THIRTY-seven out of 50 - hmm, that's not bad, but does it make me a 'real' man?

A survey commissioned by bookmaker William Hill consists of 50 questions designed to measure one's manliness against.

Quite why William Hill feels the need to measure such a thing is beyond me, but it piqued my interest.

Yet, having completed the 50 questions, I must admit I am no nearer to being able to define myself as a 'real' man.

Yes, based on my answers to the questions, and solely on that, I'm pretty manly. But have William Hill set the bar a little low?

Things didn't get off to a great start. Apparently, a 'real' man knows the date of his wedding anniversary without having to think about it.
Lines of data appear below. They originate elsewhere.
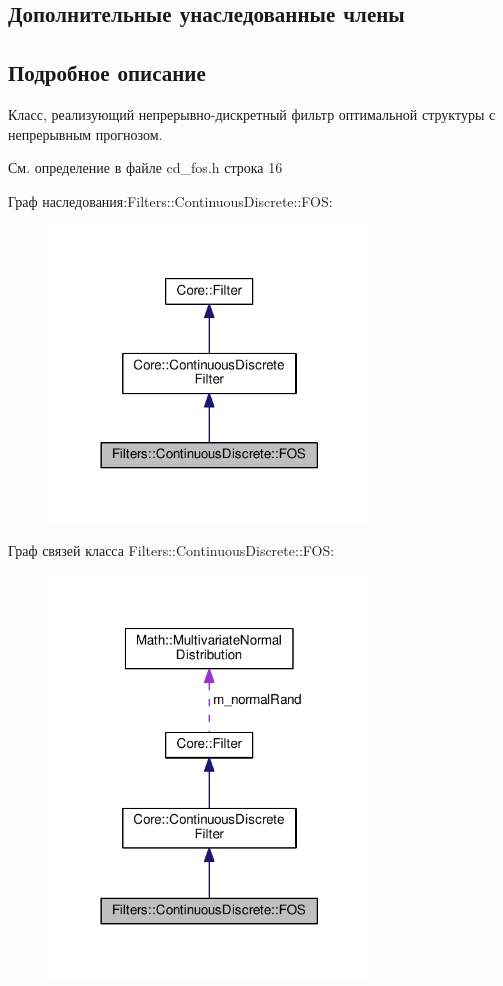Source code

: \subsection*{Дополнительные унаследованные члены}


\subsection{Подробное описание}
Класс, реализующий непрерывно-\/дискретный фильтр оптимальной структуры с непрерывным прогнозом. 

См. определение в файле cd\+\_\+fos.\+h строка 16



Граф наследования\+:Filters\+:\+:Continuous\+Discrete\+:\+:F\+OS\+:
\nopagebreak
\begin{figure}[H]
\begin{center}
\leavevmode
\includegraphics[width=242pt]{class_filters_1_1_continuous_discrete_1_1_f_o_s__inherit__graph}
\end{center}
\end{figure}


Граф связей класса Filters\+:\+:Continuous\+Discrete\+:\+:F\+OS\+:
\nopagebreak
\begin{figure}[H]
\begin{center}
\leavevmode
\includegraphics[width=242pt]{class_filters_1_1_continuous_discrete_1_1_f_o_s__coll__graph}
\end{center}
\end{figure}


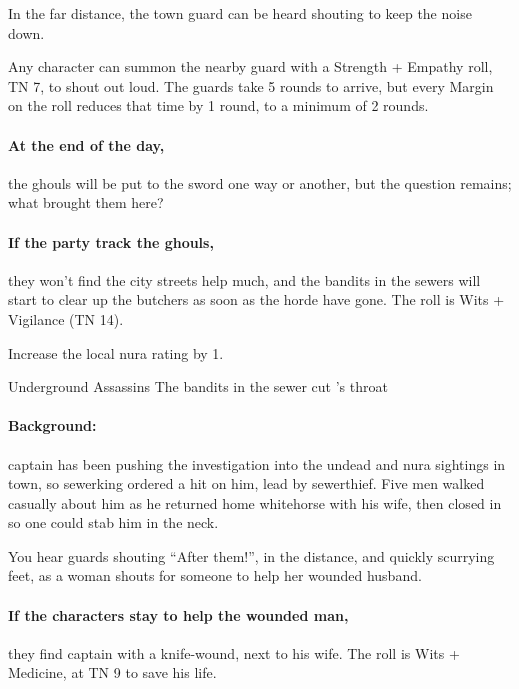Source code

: \begin{multicols}{2}
\begin{boxtext}
  In the far distance, the town guard can be heard shouting to keep the noise down.

\end{boxtext}

Any character can summon the nearby guard with a Strength + Empathy roll, TN 7, to shout out loud.
The guards take 5 rounds to arrive, but every Margin on the roll reduces that time by 1 round, to a minimum of 2 rounds.


\paragraph{At the end of the day,}
the ghouls will be put to the sword one way or another, but the question remains; what brought them here?

\paragraph{If the party track the ghouls,}
they won't find the city streets help much, and the bandits in the sewers will start to clear up the butchers as soon as the horde have gone.
The roll is Wits + Vigilance (TN 14).

Increase the local nura rating by 1.

{\N Underground Assassins}%
{The bandits in the sewer cut 's throat}%

\paragraph{Background:}
\Gls{captain} has been pushing the investigation into the undead and nura sightings in town, so \gls{sewerking} ordered a hit on him, lead by \gls{sewerthief}.
Five men walked casually about him as he returned home \gls{whitehorse} with his wife, then closed in so one could stab him in the neck.

\begin{boxtext}

  You hear guards shouting ``After them!'', in the distance, and quickly scurrying feet, as a woman shouts for someone to help her wounded husband.

\end{boxtext}

\paragraph{If the characters stay to help the wounded man,}
they find \gls{captain} with a knife-wound, next to his wife.
The roll is Wits + Medicine, at TN 9 to save his life.


\end{multicols}
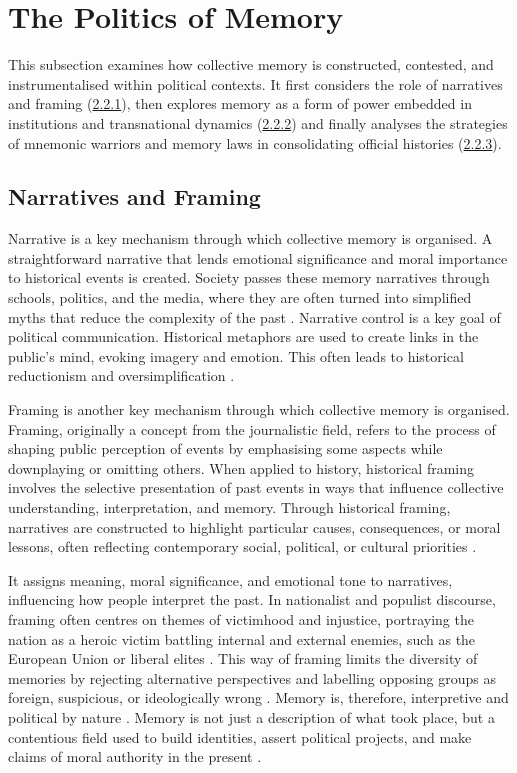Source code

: \section{The Politics of Memory}

This subsection examines how collective memory is constructed, contested, and instrumentalised within political contexts. It first considers the role of narratives and framing (\hyperref[sec:narrative_and_framing]{2.2.1}), then explores memory as a form of power embedded in institutions and transnational dynamics (\hyperref[sec:memory_is_power]{2.2.2}) and finally analyses the strategies of mnemonic warriors and memory laws in consolidating official histories (\hyperref[sec:mnemonic_warriors_and_memory_laws]{2.2.3}).

\subsection{Narratives and Framing}
\label{sec:narrative_and_framing}

Narrative is a key mechanism through which collective memory is organised. A straightforward narrative that lends emotional significance and moral importance to historical events is created. Society passes these memory narratives through schools, politics, and the media, where they are often turned into simplified myths that reduce the complexity of the past \citep{smorti_why_2016}. Narrative control is a key goal of political communication. Historical metaphors are used to create links in the public's mind, evoking imagery and emotion. This often leads to historical reductionism and oversimplification \citep{mumford_parallels_2015}.

Framing is another key mechanism through which collective memory is organised. Framing, originally a concept from the journalistic field, refers to the process of shaping public perception of events by emphasising some aspects while downplaying or omitting others. When applied to history, historical framing involves the selective presentation of past events in ways that influence collective understanding, interpretation, and memory. Through historical framing, narratives are constructed to highlight particular causes, consequences, or moral lessons, often reflecting contemporary social, political, or cultural priorities \citep{entman_framing_1993}.

It assigns meaning, moral significance, and emotional tone to narratives, influencing how people interpret the past. In nationalist and populist discourse, framing often centres on themes of victimhood and injustice, portraying the nation as a heroic victim battling internal and external enemies, such as the European Union or liberal elites \citep{riedel_tri-marium_2022}. This way of framing limits the diversity of memories by rejecting alternative perspectives and labelling opposing groups as foreign, suspicious, or ideologically wrong \citep{piotrowski_between_2010}.
Memory is, therefore, interpretive and political by nature \citep{kucia_europeanization_2016}. Memory is not just a description of what took place, but a contentious field used to build identities, assert political projects, and make claims of moral authority in the present \citep{brown_making_1998}.

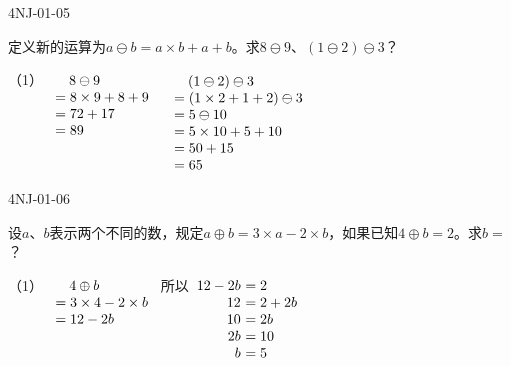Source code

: \begin{defproblem}{4NJ-01-05}%
\begin{onlyproblem}%
定义新的运算为$a\ominus b=a\times b+a+b$。求$8\ominus 9$、$(1\ominus 2)\ominus 3$？

\end{onlyproblem}%
\begin{onlysolution}%
（1）$\begin{array}[t]{r@{~}l}
&\quad8\ominus 9\\
&=8\times9+8+9\\
&=72+17\\
&=89
\end{array}
$
\qquad
$\begin{array}[t]{r@{~}l}
&\quad (1\ominus 2)\ominus 3\\
&=(1\times 2+1+2)\ominus 3\\
&=5\ominus 10\\
&=5\times10+5+10\\
&=50+15\\
&=65\\
\end{array}
$

\end{onlysolution}%
\end{defproblem}






\begin{defproblem}{4NJ-01-06}%
\begin{onlyproblem}%
设$a$、$b$表示两个不同的数，规定$a\oplus b=3\times a-2\times b$，如果已知$4\oplus b=2$。求$b=$？
\end{onlyproblem}%
\begin{onlysolution}%
（1）$\begin{array}[t]{r@{~}l}
&\quad 4\oplus b\\
&=3\times4-2\times b\\
&=12-2b
\end{array}
$
\quad
所以$\begin{array}[t]{r@{~}l}
12-2b&=2\\
12&=2+2b\\
10&=2b\\
2b&=10\\
b&=5\\
\end{array}
$
\end{onlysolution}%
\end{defproblem}






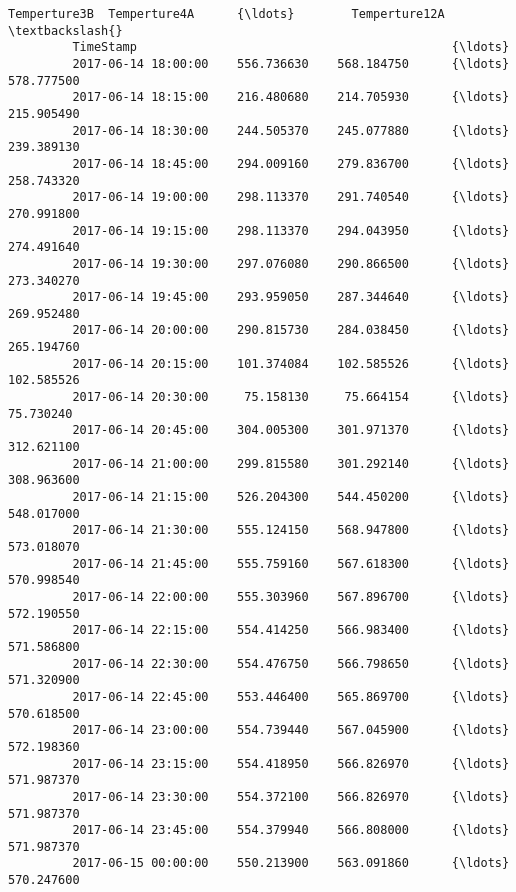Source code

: \documentclass[11pt]{article}
\begin{document}
\begin{Verbatim}[commandchars=\\\{\}]
                              Temperture3B  Temperture4A      {\ldots}        Temperture12A  \textbackslash{}
         TimeStamp                                            {\ldots}                        
         2017-06-14 18:00:00    556.736630    568.184750      {\ldots}           578.777500   
         2017-06-14 18:15:00    216.480680    214.705930      {\ldots}           215.905490   
         2017-06-14 18:30:00    244.505370    245.077880      {\ldots}           239.389130   
         2017-06-14 18:45:00    294.009160    279.836700      {\ldots}           258.743320   
         2017-06-14 19:00:00    298.113370    291.740540      {\ldots}           270.991800   
         2017-06-14 19:15:00    298.113370    294.043950      {\ldots}           274.491640   
         2017-06-14 19:30:00    297.076080    290.866500      {\ldots}           273.340270   
         2017-06-14 19:45:00    293.959050    287.344640      {\ldots}           269.952480   
         2017-06-14 20:00:00    290.815730    284.038450      {\ldots}           265.194760   
         2017-06-14 20:15:00    101.374084    102.585526      {\ldots}           102.585526   
         2017-06-14 20:30:00     75.158130     75.664154      {\ldots}            75.730240   
         2017-06-14 20:45:00    304.005300    301.971370      {\ldots}           312.621100   
         2017-06-14 21:00:00    299.815580    301.292140      {\ldots}           308.963600   
         2017-06-14 21:15:00    526.204300    544.450200      {\ldots}           548.017000   
         2017-06-14 21:30:00    555.124150    568.947800      {\ldots}           573.018070   
         2017-06-14 21:45:00    555.759160    567.618300      {\ldots}           570.998540   
         2017-06-14 22:00:00    555.303960    567.896700      {\ldots}           572.190550   
         2017-06-14 22:15:00    554.414250    566.983400      {\ldots}           571.586800   
         2017-06-14 22:30:00    554.476750    566.798650      {\ldots}           571.320900   
         2017-06-14 22:45:00    553.446400    565.869700      {\ldots}           570.618500   
         2017-06-14 23:00:00    554.739440    567.045900      {\ldots}           572.198360   
         2017-06-14 23:15:00    554.418950    566.826970      {\ldots}           571.987370   
         2017-06-14 23:30:00    554.372100    566.826970      {\ldots}           571.987370   
         2017-06-14 23:45:00    554.379940    566.808000      {\ldots}           571.987370   
         2017-06-15 00:00:00    550.213900    563.091860      {\ldots}           570.247600   
         

\end{Verbatim}
\end{document}
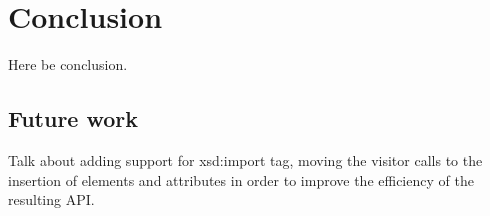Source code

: \chapter{Conclusion}
\label{cha:conclusion}

Here be conclusion.

\section{Future work}
\label{cha:futurework}

Talk about adding support for xsd:import tag, moving the visitor calls to the insertion of elements and attributes in order to improve the efficiency of the resulting API.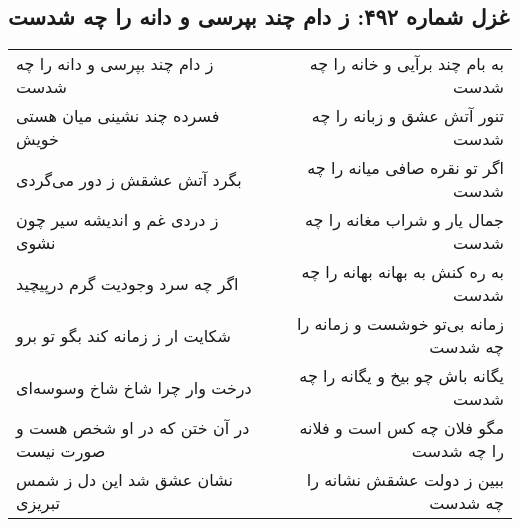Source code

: \begin{center}
\section*{غزل شماره ۴۹۲: ز دام چند بپرسی و دانه را چه شدست}
\label{sec:0492}
\begin{longtable}{l p{0.5cm} r}
ز دام چند بپرسی و دانه را چه شدست
&&
به بام چند برآیی و خانه را چه شدست
\\
فسرده چند نشینی میان هستی خویش
&&
تنور آتش عشق و زبانه را چه شدست
\\
بگرد آتش عشقش ز دور می‌گردی
&&
اگر تو نقره صافی میانه را چه شدست
\\
ز دردی غم و اندیشه سیر چون نشوی
&&
جمال یار و شراب مغانه را چه شدست
\\
اگر چه سرد وجودیت گرم درپیچید
&&
به ره کنش به بهانه بهانه را چه شدست
\\
شکایت ار ز زمانه کند بگو تو برو
&&
زمانه بی‌تو خوشست و زمانه را چه شدست
\\
درخت وار چرا شاخ شاخ وسوسه‌ای
&&
یگانه باش چو بیخ و یگانه را چه شدست
\\
در آن ختن که در او شخص هست و صورت نیست
&&
مگو فلان چه کس است و فلانه را چه شدست
\\
نشان عشق شد این دل ز شمس تبریزی
&&
ببین ز دولت عشقش نشانه را چه شدست
\\
\end{longtable}
\end{center}
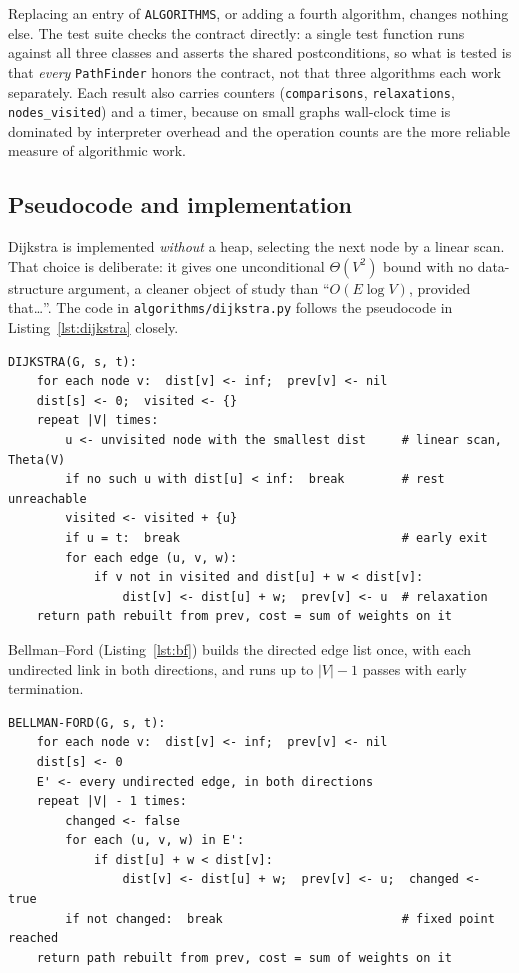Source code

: \documentclass[11pt,a4paper]{article}
\begin{document}
Replacing an entry of \texttt{ALGORITHMS}, or adding a fourth algorithm, changes nothing else.
The test suite checks the contract directly: a single test function runs against all three
classes and asserts the shared postconditions, so what is tested is that \emph{every}
\texttt{PathFinder} honors the contract, not that three algorithms each work separately.
Each result also carries counters (\texttt{comparisons}, \texttt{relaxations},
\texttt{nodes\_visited}) and a timer, because on small graphs wall-clock time is dominated by
interpreter overhead and the operation counts are the more reliable measure of algorithmic work.

\subsection{Pseudocode and implementation}
\label{sec:pseudo}

Dijkstra is implemented \emph{without} a heap, selecting the next node by a linear scan. That
choice is deliberate: it gives one unconditional $\Theta(V^2)$ bound with no data-structure
argument, a cleaner object of study than ``$O(E\log V)$, provided that\ldots''. The code in
\texttt{algorithms/dijkstra.py} follows the pseudocode in Listing~\ref{lst:dijkstra} closely.

\begin{lstlisting}[language={}, caption={Dijkstra with array-based selection (algorithms/dijkstra.py).}, label={lst:dijkstra}]
DIJKSTRA(G, s, t):
    for each node v:  dist[v] <- inf;  prev[v] <- nil
    dist[s] <- 0;  visited <- {}
    repeat |V| times:
        u <- unvisited node with the smallest dist     # linear scan, Theta(V)
        if no such u with dist[u] < inf:  break        # rest unreachable
        visited <- visited + {u}
        if u = t:  break                               # early exit
        for each edge (u, v, w):
            if v not in visited and dist[u] + w < dist[v]:
                dist[v] <- dist[u] + w;  prev[v] <- u  # relaxation
    return path rebuilt from prev, cost = sum of weights on it
\end{lstlisting}

Bellman--Ford (Listing~\ref{lst:bf}) builds the directed edge list once, with each undirected
link in both directions, and runs up to $|V|-1$ passes with early termination.

\begin{lstlisting}[language={}, caption={Bellman-Ford with early termination (algorithms/bellman_ford.py).}, label={lst:bf}]
BELLMAN-FORD(G, s, t):
    for each node v:  dist[v] <- inf;  prev[v] <- nil
    dist[s] <- 0
    E' <- every undirected edge, in both directions
    repeat |V| - 1 times:
        changed <- false
        for each (u, v, w) in E':
            if dist[u] + w < dist[v]:
                dist[v] <- dist[u] + w;  prev[v] <- u;  changed <- true
        if not changed:  break                         # fixed point reached
    return path rebuilt from prev, cost = sum of weights on it
\end{lstlisting}
\end{document}
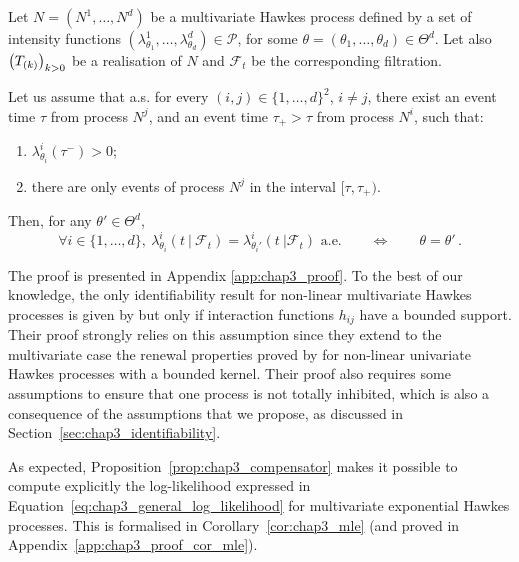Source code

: \begin{theorem}[Identifiability]\label{th:chap3_identifiability}
    Let $N=(N^1, \ldots, N^d)$ be a multivariate Hawkes process defined by a set of intensity functions $(\lambda^1_{\theta_1}, \dots, \lambda^d_{\theta_d}) \in \mathcal P$, for some $\theta = (\theta_1, \dots, \theta_d) \in \Theta^d$.
    Let also $\left(T_{(k)} \right)_{k>0}$ be a realisation of $N$ and $\mathcal{F}_t$ be the corresponding filtration.
    
    Let us assume that a.s. for every $(i, j) \in \{1, \dots, d\}^2$, $i\neq j$,
    there exist an event time \(\tau\) from process \(N^j\),
    and an event time \(\tau_+ > \tau\) from process \(N^i\), such that:
    \begin{enumerate}
        \item \label{hyp:chap3_ii} $\lambda_{\theta_i}^i(\tau^-) > 0$;
        \item \label{hyp:chap3_iii} there are only events of process $N^j$ in the interval $[\tau, \tau_+)$.
    \end{enumerate} 
    
    Then, for any $\theta' \in \Theta^d$,
    \[
      \forall i \in \{1, \dots, d\},~
      \lambda_{\theta_i}^i(t ~|~ \mathcal{F}_t) = \lambda_{\theta_i'}^i(t ~| \mathcal{F}_t) \text{ a.e.}
      \qquad
      \iff
      \qquad
      \theta = \theta' \,.
    \]
\end{theorem}

The proof is presented in Appendix \ref{app:chap3_proof}. To the best of our knowledge, the only identifiability result for non-linear multivariate Hawkes processes is given by \textcite{Sulem2024} but only if interaction functions $h_{ij}$ have a bounded support. Their proof strongly relies on this assumption since they extend to the multivariate case the renewal properties proved by \textcite{Costa2020} for non-linear univariate Hawkes processes with a bounded kernel.
Their proof also requires some assumptions to ensure that one process is not totally inhibited, which is also a consequence of the assumptions that we propose, as discussed in Section~\ref{sec:chap3_identifiability}. 

    As expected, Proposition~\ref{prop:chap3_compensator} makes it possible to compute explicitly the log-likelihood expressed in Equation~\eqref{eq:chap3_general_log_likelihood} for multivariate exponential Hawkes processes.
    This is formalised in Corollary~\ref{cor:chap3_mle} (and proved in Appendix~\ref{app:chap3_proof_cor_mle}).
I'm not married however, and all I can muster is the date that Lady Weekender and I moved in together.

I know it without having to think about it though, and I'm pretty confident I would know the date of my wedding anniversary too. In fact, if my other half had not been so set against the idea of marriage, we would have been married years ago.

OK, tying the knot in the centre circle at the Pride Park home of Derby County is not every woman's idea of an ideal wedding venue, but we all have our dreams, don't we?

A 'real' man also knows how to tie up a tie. I can tie a tie, and it looks fine, but I know there are several ways, and on a couple of occasions over the years I have narrowly avoided being sucked into debate over the relative merits of Windsor and other knots.

But the unspoken inference gathered from these near misses is that some knots are considered more manly than others.

Another question I paused over was about knowing the right amount of aftershave to use. Impossible to answer for me, because I don't use it.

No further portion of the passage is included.